Alan Bennett, whose quote – from Going to the pictures (pp. 475-476 of Untold stories) – refers to the National Gallery in London, but if you replace ‘Gallery’ with such words as ‘library’, ‘university’, ‘school’ or any other educational, cultural or even health care institution you can think of, you will see that the sentence still largely makes sense… Einstein notwithstanding.😦
«… like most public institutions today the Gallery is required not merely to do its job but also to prove that it is doing its job. It is an exercise that is at the same time self-defeating and self-fulfilling. The current orthodoxy assumes that public servants will only do their job as well as they can if they are required to prove that they are doing their job as well as they can.
But this proving takes time, and the time spent preparing annual reports and corporate plans showing one is doing the job is taken out of the time one would otherwise spend doing it… thus ensuring that the institution is indeed less efficient than would otherwise be the case. Which is the point the Treasury is trying to prove in the first place.

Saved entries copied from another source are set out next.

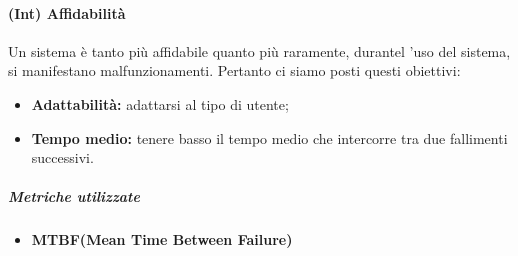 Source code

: \paragraph{\textbf{(Int) Affidabilità}}
	Un sistema è tanto più affidabile quanto più raramente, durantel 'uso del sistema, si manifestano malfunzionamenti. Pertanto ci siamo posti questi obiettivi:
	\begin{itemize}
	\item \textbf{Adattabilità:} adattarsi al tipo di utente;
	\item \textbf{Tempo medio:} tenere basso il tempo medio che intercorre tra due fallimenti successivi.
\end{itemize}
\vspace{0.8cm}
\subparagraph{Metriche utilizzate}
\begin{itemize}
	\item \textbf{MTBF(Mean Time Between Failure)}
\end{itemize}
\begin{table}[!htpb]
\end{table}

And every public institution now is involved in this futile time-wasting merry-go-round. Necessary to this merry-go-round is another misapprehension, namely that everything is quantifiable, that what visitors to the Gallery come away with can be assessed by means of questionnaires and so on. Well, maybe 20 per cent of it can, and maybe 20 per cent of all these efficiency-inducing exercises are worthwhile, or worth the hours and hours of time and form-filling they take up. And yes, one can gauge from a questionnaire how quick the service is in the café or how clean the lavatories are, but it cannot be said too often that the heart of what goes on here, the experience of someone in front of a painting, cannot be assessed and remains a mystery even, very often, to them».